> [WHAT TO PRODUCE] Restate every line of the data word for word, except for the images.

[[ RECORDS PROVIDED, beginning ]]

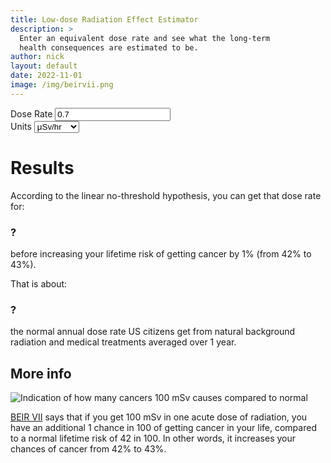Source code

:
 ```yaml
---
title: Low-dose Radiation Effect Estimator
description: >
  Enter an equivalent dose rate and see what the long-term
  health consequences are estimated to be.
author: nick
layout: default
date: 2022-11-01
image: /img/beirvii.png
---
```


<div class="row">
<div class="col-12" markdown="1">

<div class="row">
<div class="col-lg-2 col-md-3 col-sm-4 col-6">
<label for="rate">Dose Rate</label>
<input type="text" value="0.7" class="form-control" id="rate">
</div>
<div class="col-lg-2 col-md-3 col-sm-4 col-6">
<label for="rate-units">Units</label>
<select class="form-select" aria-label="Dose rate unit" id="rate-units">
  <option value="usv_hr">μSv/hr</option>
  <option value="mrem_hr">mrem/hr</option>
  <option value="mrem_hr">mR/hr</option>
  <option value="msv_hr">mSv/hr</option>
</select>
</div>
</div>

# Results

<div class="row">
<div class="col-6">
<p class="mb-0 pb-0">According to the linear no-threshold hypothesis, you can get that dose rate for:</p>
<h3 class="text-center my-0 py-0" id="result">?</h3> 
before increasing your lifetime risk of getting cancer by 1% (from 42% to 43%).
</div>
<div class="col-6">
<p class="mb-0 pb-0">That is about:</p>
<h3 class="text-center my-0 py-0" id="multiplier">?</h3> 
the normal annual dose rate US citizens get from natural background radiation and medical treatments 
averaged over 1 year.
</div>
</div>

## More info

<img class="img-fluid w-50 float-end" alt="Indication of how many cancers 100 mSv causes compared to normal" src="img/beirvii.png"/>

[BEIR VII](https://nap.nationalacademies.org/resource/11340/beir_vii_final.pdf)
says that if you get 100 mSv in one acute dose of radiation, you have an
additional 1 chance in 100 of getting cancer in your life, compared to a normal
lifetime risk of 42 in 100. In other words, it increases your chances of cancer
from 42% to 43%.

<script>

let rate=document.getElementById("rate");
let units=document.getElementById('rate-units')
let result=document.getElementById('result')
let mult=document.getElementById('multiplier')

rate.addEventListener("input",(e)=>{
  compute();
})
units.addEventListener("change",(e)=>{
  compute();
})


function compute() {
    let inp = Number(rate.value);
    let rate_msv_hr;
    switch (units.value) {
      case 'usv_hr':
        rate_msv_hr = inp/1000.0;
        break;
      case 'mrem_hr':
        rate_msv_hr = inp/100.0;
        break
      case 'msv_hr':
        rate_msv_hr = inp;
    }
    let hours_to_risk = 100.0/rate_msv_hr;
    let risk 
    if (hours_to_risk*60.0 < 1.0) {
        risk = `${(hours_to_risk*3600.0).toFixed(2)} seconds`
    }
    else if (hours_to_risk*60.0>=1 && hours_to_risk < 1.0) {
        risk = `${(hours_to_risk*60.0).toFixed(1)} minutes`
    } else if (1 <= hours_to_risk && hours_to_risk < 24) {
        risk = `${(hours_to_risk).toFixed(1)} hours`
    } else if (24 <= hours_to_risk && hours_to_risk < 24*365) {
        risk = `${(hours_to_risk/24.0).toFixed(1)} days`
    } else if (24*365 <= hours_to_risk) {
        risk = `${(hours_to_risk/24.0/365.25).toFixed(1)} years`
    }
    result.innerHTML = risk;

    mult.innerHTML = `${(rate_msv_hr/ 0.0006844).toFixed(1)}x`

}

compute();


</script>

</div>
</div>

[[ RECORDS PROVIDED, end ]]

> [ANSWER FOR THE TASK]
Source code

:
 ```yaml
---
title: Low-dose Radiation Effect Estimator
description: >
  Enter an equivalent dose rate and see what the long-term
  health consequences are estimated to be.
author: nick
layout: default
date: 2022-11-01
image: /img/beirvii.png
---
```


<div class="row">
<div class="col-12" markdown="1">

<div class="row">
<div class="col-lg-2 col-md-3 col-sm-4 col-6">
<label for="rate">Dose Rate</label>
<input type="text" value="0.7" class="form-control" id="rate">
</div>
<div class="col-lg-2 col-md-3 col-sm-4 col-6">
<label for="rate-units">Units</label>
<select class="form-select" aria-label="Dose rate unit" id="rate-units">
  <option value="usv_hr">μSv/hr</option>
  <option value="mrem_hr">mrem/hr</option>
  <option value="mrem_hr">mR/hr</option>
  <option value="msv_hr">mSv/hr</option>
</select>
</div>
</div>

# Results

<div class="row">
<div class="col-6">
<p class="mb-0 pb-0">According to the linear no-threshold hypothesis, you can get that dose rate for:</p>
<h3 class="text-center my-0 py-0" id="result">?</h3> 
before increasing your lifetime risk of getting cancer by 1% (from 42% to 43%).
</div>
<div class="col-6">
<p class="mb-0 pb-0">That is about:</p>
<h3 class="text-center my-0 py-0" id="multiplier">?</h3> 
the normal annual dose rate US citizens get from natural background radiation and medical treatments 
averaged over 1 year.
</div>
</div>

## More info

<img class="img-fluid w-50 float-end" alt="Indication of how many cancers 100 mSv causes compared to normal" src="img/beirvii.png"/>

[BEIR VII](https://nap.nationalacademies.org/resource/11340/beir_vii_final.pdf)
says that if you get 100 mSv in one acute dose of radiation, you have an
additional 1 chance in 100 of getting cancer in your life, compared to a normal
lifetime risk of 42 in 100. In other words, it increases your chances of cancer
from 42% to 43%.

<script>

let rate=document.getElementById("rate");
let units=document.getElementById('rate-units')
let result=document.getElementById('result')
let mult=document.getElementById('multiplier')

rate.addEventListener("input",(e)=>{
  compute();
})
units.addEventListener("change",(e)=>{
  compute();
})


function compute() {
    let inp = Number(rate.value);
    let rate_msv_hr;
    switch (units.value) {
      case 'usv_hr':
        rate_msv_hr = inp/1000.0;
        break;
      case 'mrem_hr':
        rate_msv_hr = inp/100.0;
        break
      case 'msv_hr':
        rate_msv_hr = inp;
    }
    let hours_to_risk = 100.0/rate_msv_hr;
    let risk 
    if (hours_to_risk*60.0 < 1.0) {
        risk = `${(hours_to_risk*3600.0).toFixed(2)} seconds`
    }
    else if (hours_to_risk*60.0>=1 && hours_to_risk < 1.0) {
        risk = `${(hours_to_risk*60.0).toFixed(1)} minutes`
    } else if (1 <= hours_to_risk && hours_to_risk < 24) {
        risk = `${(hours_to_risk).toFixed(1)} hours`
    } else if (24 <= hours_to_risk && hours_to_risk < 24*365) {
        risk = `${(hours_to_risk/24.0).toFixed(1)} days`
    } else if (24*365 <= hours_to_risk) {
        risk = `${(hours_to_risk/24.0/365.25).toFixed(1)} years`
    }
    result.innerHTML = risk;

    mult.innerHTML = `${(rate_msv_hr/ 0.0006844).toFixed(1)}x`

}

compute();


</script>

</div>
</div>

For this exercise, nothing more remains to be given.